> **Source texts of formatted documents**

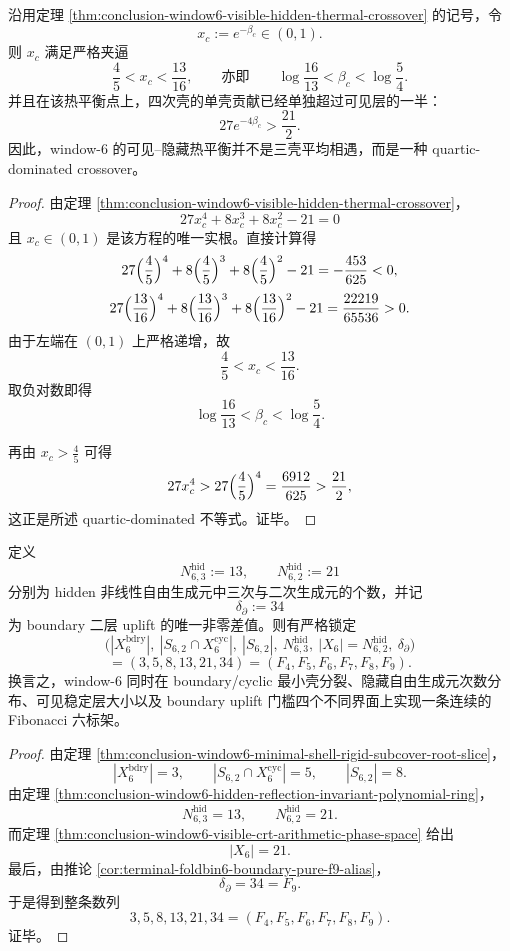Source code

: \begin{corollary}\label{cor:conclusion-window6-thermal-crossover-quartic-dominated}
沿用定理 \ref{thm:conclusion-window6-visible-hidden-thermal-crossover} 的记号，令
\[
x_c:=e^{-\beta_c}\in(0,1).
\]
则 \(x_c\) 满足严格夹逼
\[
\frac45<x_c<\frac{13}{16},
\qquad\text{亦即}\qquad
\log\frac{16}{13}<\beta_c<\log\frac54.
\]
并且在该热平衡点上，四次壳的单壳贡献已经单独超过可见层的一半：
\[
27e^{-4\beta_c}>\frac{21}{2}.
\]
因此，window-\(6\) 的可见--隐藏热平衡并不是三壳平均相遇，而是一种 quartic-dominated crossover。
\end{corollary}
\begin{proof}
由定理 \ref{thm:conclusion-window6-visible-hidden-thermal-crossover}，
\[
27x_c^4+8x_c^3+8x_c^2-21=0
\]
且 \(x_c\in(0,1)\) 是该方程的唯一实根。直接计算得
\[
27\Bigl(\frac45\Bigr)^4+8\Bigl(\frac45\Bigr)^3+8\Bigl(\frac45\Bigr)^2-21
=-\frac{453}{625}<0,
\]
\[
27\Bigl(\frac{13}{16}\Bigr)^4+8\Bigl(\frac{13}{16}\Bigr)^3+8\Bigl(\frac{13}{16}\Bigr)^2-21
=\frac{22219}{65536}>0.
\]
由于左端在 \((0,1)\) 上严格递增，故
\[
\frac45<x_c<\frac{13}{16}.
\]
取负对数即得
\[
\log\frac{16}{13}<\beta_c<\log\frac54.
\]

再由 \(x_c>\frac45\) 可得
\[
27x_c^4>27\Bigl(\frac45\Bigr)^4=\frac{6912}{625}>\frac{21}{2},
\]
这正是所述 quartic-dominated 不等式。证毕。
\end{proof}

\begin{theorem}\label{thm:conclusion-window6-fibonacci-sixframe-lock}
定义
\[
N_{6,3}^{\mathrm{hid}}:=13,
\qquad
N_{6,2}^{\mathrm{hid}}:=21
\]
分别为 hidden 非线性自由生成元中三次与二次生成元的个数，并记
\[
\delta_{\partial}:=34
\]
为 boundary 二层 uplift 的唯一非零差值。则有严格锁定
\[
\bigl(
|X_6^{\mathrm{bdry}}|,
\ |S_{6,2}\cap X_6^{\mathrm{cyc}}|,
\ |S_{6,2}|,
\ N_{6,3}^{\mathrm{hid}},
\ |X_6|=N_{6,2}^{\mathrm{hid}},
\ \delta_{\partial}
\bigr)
\]
\[
=
(3,5,8,13,21,34)
=(F_4,F_5,F_6,F_7,F_8,F_9).
\]
换言之，window-\(6\) 同时在 boundary/cyclic 最小壳分裂、隐藏自由生成元次数分布、可见稳定层大小以及 boundary uplift 门槛四个不同界面上实现一条连续的 Fibonacci 六标架。
\end{theorem}
\begin{proof}
由定理 \ref{thm:conclusion-window6-minimal-shell-rigid-subcover-root-slice}，
\[
|X_6^{\mathrm{bdry}}|=3,
\qquad
|S_{6,2}\cap X_6^{\mathrm{cyc}}|=5,
\qquad
|S_{6,2}|=8.
\]
由定理 \ref{thm:conclusion-window6-hidden-reflection-invariant-polynomial-ring}，
\[
N_{6,3}^{\mathrm{hid}}=13,
\qquad
N_{6,2}^{\mathrm{hid}}=21.
\]
而定理 \ref{thm:conclusion-window6-visible-crt-arithmetic-phase-space} 给出
\[
|X_6|=21.
\]
最后，由推论 \ref{cor:terminal-foldbin6-boundary-pure-f9-alias}，
\[
\delta_{\partial}=34=F_9.
\]
于是得到整条数列
\[
3,5,8,13,21,34=(F_4,F_5,F_6,F_7,F_8,F_9).
\]
证毕。
\end{proof}

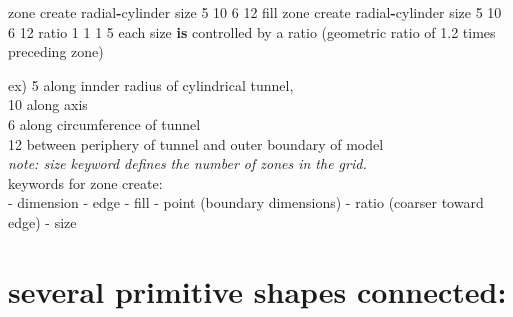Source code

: \documentclass[a4paper, nobind]{templates/ociamthesis}
\newenvironment{Shaded}{\begin{snugshade}}{\end{snugshade}}
\newcommand{\DecValTok}[1]{\textcolor[rgb]{0.00,0.00,0.81}{#1}}
\newcommand{\FloatTok}[1]{\textcolor[rgb]{0.00,0.00,0.81}{#1}}
\newcommand{\KeywordTok}[1]{\textcolor[rgb]{0.13,0.29,0.53}{\textbf{#1}}}
\newcommand{\NormalTok}[1]{#1}
\newcommand{\OperatorTok}[1]{\textcolor[rgb]{0.81,0.36,0.00}{\textbf{#1}}}
\renewenvironment{Shaded}
{
  \vspace{10pt}%
  \begin{snugshade}%
}{%
  \end{snugshade}%
  \vspace{8pt}%
}
\begin{document}
\begin{Shaded}
\begin{Highlighting}[]
\NormalTok{zone create radial}\OperatorTok{{-}}\NormalTok{cylinder size }\DecValTok{5} \DecValTok{10} \DecValTok{6} \DecValTok{12}\NormalTok{ fill}
\NormalTok{zone create radial}\OperatorTok{{-}}\NormalTok{cylinder size }\DecValTok{5} \DecValTok{10} \DecValTok{6} \DecValTok{12}\NormalTok{ ratio }\DecValTok{1} \DecValTok{1} \DecValTok{1} \DecValTok{5}
\NormalTok{each size }\KeywordTok{is}\NormalTok{ controlled by a ratio (geometric ratio of }\FloatTok{1.2}\NormalTok{ times preceding zone)}
\end{Highlighting}
\end{Shaded}

ex) 5 along innder radius of cylindrical tunnel,\\
10 along axis\\
6 along circumference of tunnel\\
12 between periphery of tunnel and outer boundary of model\\
\emph{note: size keyword defines the number of zones in the grid.}\\

keywords for zone create:\\
- dimension
- edge
- fill
- point (boundary dimensions)
- ratio (coarser toward edge)
- size

\hypertarget{several-primitive-shapes-connected}{%
\section{several primitive shapes connected:}\label{several-primitive-shapes-connected}}
\end{document}
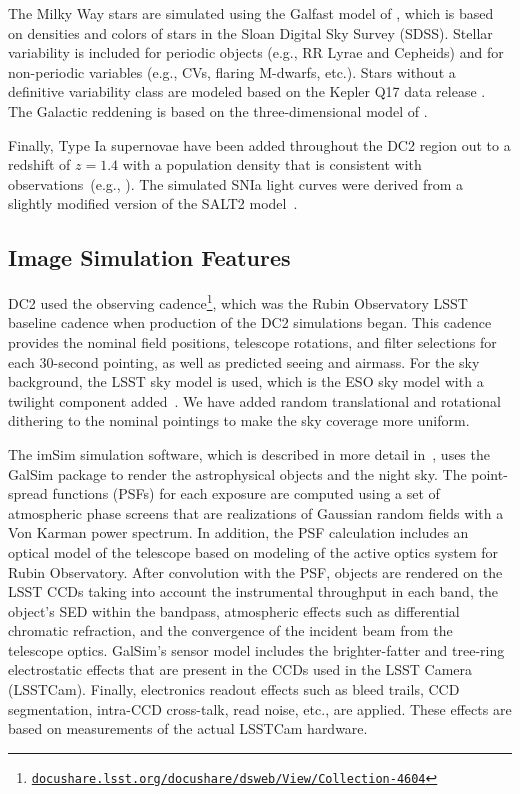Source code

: \documentclass[modern]{descnote}
\newcommand*{\https}[1]{\href{https://#1}{\nolinkurl{#1}}}
\begin{document}
The Milky Way stars are simulated using the Galfast model of \citet{2008ApJ...673..864J}, which is based on densities and colors of stars in the Sloan Digital Sky Survey (SDSS). Stellar variability is included for periodic objects (e.g., RR Lyrae and Cepheids) and for non-periodic variables (e.g., CVs, flaring M-dwarfs, etc.).  Stars without a definitive variability class are modeled based on the Kepler Q17 data release \citep{2016ksci.rept....3T}.  The Galactic reddening is based on the three-dimensional model of \cite{2005AJ....130..659A}.

Finally, Type Ia supernovae have been added throughout the DC2 region out to a redshift of $z=1.4$ with a population density that is consistent with observations~(e.g., \citealt{2010ApJ...713.1026D}). The simulated SNIa light curves were derived from a slightly modified version of the SALT2 model~\citep{2007A&A...466...11G}.

\subsection{Image Simulation Features}

DC2 used the  observing cadence\footnote{ \https{docushare.lsst.org/docushare/dsweb/View/Collection-4604}}, which was the Rubin Observatory LSST baseline cadence when production of the DC2 simulations began. This cadence provides the nominal field positions, telescope rotations, and filter selections for each 30-second pointing, as well as predicted seeing and airmass.  For the sky background, the LSST sky model is used, which is the ESO sky model with a twilight component added~\citep{2016SPIE.9910E..1AY}.  We have added random translational and rotational dithering to the nominal pointings to make the sky coverage more uniform.

The imSim simulation software, which is described in more detail in~\cite{2020arXiv201005926L}, uses the GalSim package \citep{2015A&C....10..121R} to render the astrophysical objects and the night sky.  The point-spread functions (PSFs) for each exposure are computed using a set of atmospheric phase screens that are realizations of Gaussian random fields with a Von Karman power spectrum.  In addition, the PSF calculation includes an optical model of the telescope based on modeling of the active optics system for Rubin Observatory.  After convolution with the PSF, objects are rendered on the LSST CCDs taking into account the instrumental throughput in each band, the object's SED within the bandpass, atmospheric effects such as differential chromatic refraction, and the convergence of the incident beam from the telescope optics. GalSim's sensor model includes the brighter-fatter and tree-ring electrostatic effects that are present in the CCDs used in the LSST Camera (LSSTCam).  Finally, electronics readout effects such as bleed trails, CCD segmentation, intra-CCD cross-talk, read noise, etc., are applied.  These effects are based on measurements of the actual LSSTCam hardware.
\end{document}
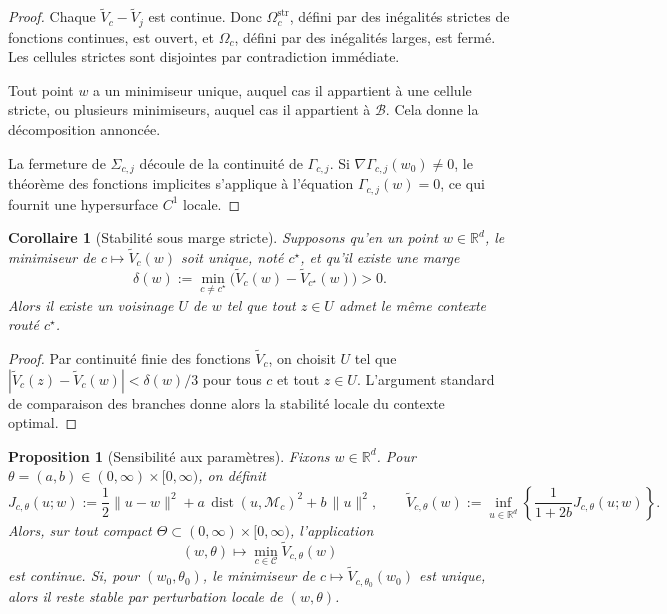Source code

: \documentclass[11pt,a4paper]{article}
\newtheorem{proposition}{Proposition}[section]
\newtheorem{corollary}{Corollaire}[section]
\DeclareMathOperator{\dist}{dist}
\newcommand{\R}{\mathbb R}
\newcommand{\Mcal}{\mathcal M}
\newcommand{\Ccal}{\mathcal C}
\newcommand{\Bcal}{\mathcal B}
\begin{document}
\begin{proof}
Chaque \(\widetilde V_c-\widetilde V_j\) est continue. Donc \(\Omega_c^{\mathrm{str}}\), défini par des inégalités strictes de fonctions continues, est ouvert, et \(\Omega_c\), défini par des inégalités larges, est fermé. Les cellules strictes sont disjointes par contradiction immédiate.

Tout point \(w\) a un minimiseur unique, auquel cas il appartient à une cellule stricte, ou plusieurs minimiseurs, auquel cas il appartient à \(\Bcal\). Cela donne la décomposition annoncée.

La fermeture de \(\Sigma_{c,j}\) découle de la continuité de \(\Gamma_{c,j}\). Si \(\nabla\Gamma_{c,j}(w_0)\neq 0\), le théorème des fonctions implicites s'applique à l'équation \(\Gamma_{c,j}(w)=0\), ce qui fournit une hypersurface \(C^1\) locale.
\end{proof}

\begin{corollary}[Stabilité sous marge stricte]
Supposons qu'en un point \(w\in\R^d\), le minimiseur de \(c\mapsto \widetilde V_c(w)\) soit unique, noté \(c^\star\), et qu'il existe une marge
\[
\delta(w):=\min_{c\neq c^\star}\bigl(\widetilde V_c(w)-\widetilde V_{c^\star}(w)\bigr)>0.
\]
Alors il existe un voisinage \(U\) de \(w\) tel que tout \(z\in U\) admet le même contexte routé \(c^\star\).
\end{corollary}

\begin{proof}
Par continuité finie des fonctions \(\widetilde V_c\), on choisit \(U\) tel que \(|\widetilde V_c(z)-\widetilde V_c(w)|<\delta(w)/3\) pour tous \(c\) et tout \(z\in U\). L'argument standard de comparaison des branches donne alors la stabilité locale du contexte optimal.
\end{proof}

\begin{proposition}[Sensibilité aux paramètres]
Fixons \(w\in\R^d\). Pour \(\theta=(a,b)\in(0,\infty)\times[0,\infty)\), on définit
\[
J_{c,\theta}(u;w)
:=
\frac12\|u-w\|^2+a\,\dist(u,\Mcal_c)^2+b\,\|u\|^2,
\qquad
\widetilde V_{c,\theta}(w)
:=
\inf_{u\in\R^d}
\left\{
\frac{1}{1+2b}J_{c,\theta}(u;w)
\right\}.
\]
Alors, sur tout compact \(\Theta\subset(0,\infty)\times[0,\infty)\), l'application
\[
(w,\theta)\longmapsto \min_{c\in\Ccal}\widetilde V_{c,\theta}(w)
\]
est continue. Si, pour \((w_0,\theta_0)\), le minimiseur de \(c\mapsto \widetilde V_{c,\theta_0}(w_0)\) est unique, alors il reste stable par perturbation locale de \((w,\theta)\).
\end{proposition}
\end{document}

> **DESCRIPTION OF THE TASK**
Take each line above that holds the string "label" and copy it.

> **RESPONSE AREA**
: \begin{corollary}\label{cor:conclusion-window6-thermal-crossover-quartic-dominated}
\begin{theorem}\label{thm:conclusion-window6-fibonacci-sixframe-lock}
\section{several primitive shapes connected:}\label{several-primitive-shapes-connected}}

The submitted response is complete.